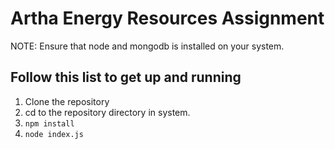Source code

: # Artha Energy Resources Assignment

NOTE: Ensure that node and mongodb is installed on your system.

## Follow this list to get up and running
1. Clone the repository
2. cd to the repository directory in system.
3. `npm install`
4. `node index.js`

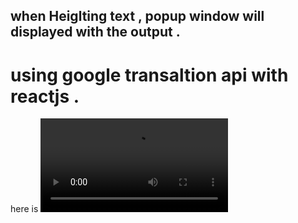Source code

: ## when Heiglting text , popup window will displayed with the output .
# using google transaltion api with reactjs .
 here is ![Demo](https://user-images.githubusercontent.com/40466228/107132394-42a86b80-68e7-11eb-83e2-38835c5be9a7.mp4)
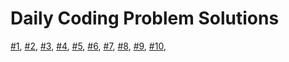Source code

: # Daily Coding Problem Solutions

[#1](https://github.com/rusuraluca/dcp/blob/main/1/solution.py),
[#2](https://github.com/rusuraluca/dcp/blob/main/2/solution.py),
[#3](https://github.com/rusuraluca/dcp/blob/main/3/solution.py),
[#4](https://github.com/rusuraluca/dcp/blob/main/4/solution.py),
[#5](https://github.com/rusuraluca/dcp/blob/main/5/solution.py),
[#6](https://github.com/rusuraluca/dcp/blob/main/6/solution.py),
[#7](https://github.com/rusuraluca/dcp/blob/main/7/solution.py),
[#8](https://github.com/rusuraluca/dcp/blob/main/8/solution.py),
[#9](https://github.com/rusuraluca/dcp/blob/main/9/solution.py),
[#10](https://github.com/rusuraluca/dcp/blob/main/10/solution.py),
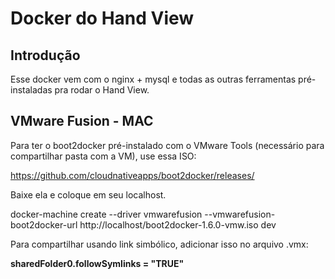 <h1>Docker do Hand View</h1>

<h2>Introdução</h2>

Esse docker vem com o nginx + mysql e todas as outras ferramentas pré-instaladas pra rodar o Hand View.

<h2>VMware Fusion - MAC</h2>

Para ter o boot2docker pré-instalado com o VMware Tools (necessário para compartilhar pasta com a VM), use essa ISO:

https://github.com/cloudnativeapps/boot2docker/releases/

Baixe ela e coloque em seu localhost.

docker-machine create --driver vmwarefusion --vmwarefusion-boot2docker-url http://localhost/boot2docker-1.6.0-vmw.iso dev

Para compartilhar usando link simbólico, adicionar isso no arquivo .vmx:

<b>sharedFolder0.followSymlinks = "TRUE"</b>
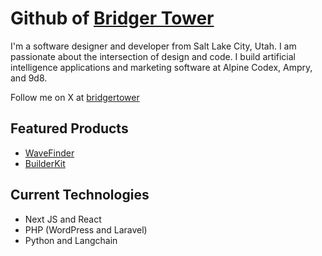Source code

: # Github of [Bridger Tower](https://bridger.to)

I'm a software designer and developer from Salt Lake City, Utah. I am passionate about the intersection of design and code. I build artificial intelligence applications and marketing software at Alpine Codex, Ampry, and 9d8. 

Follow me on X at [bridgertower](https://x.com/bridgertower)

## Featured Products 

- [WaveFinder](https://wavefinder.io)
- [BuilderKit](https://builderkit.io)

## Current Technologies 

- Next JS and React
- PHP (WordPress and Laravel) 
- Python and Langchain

━━━━━━━━━━━━━━━━━━━━━━━━━━━━━━

#### Task prompt
Reproduce each line from the records that contains the word "with".

#### Output for this exercise
: ## when Heiglting text , popup window will displayed with the output .
# using google transaltion api with reactjs .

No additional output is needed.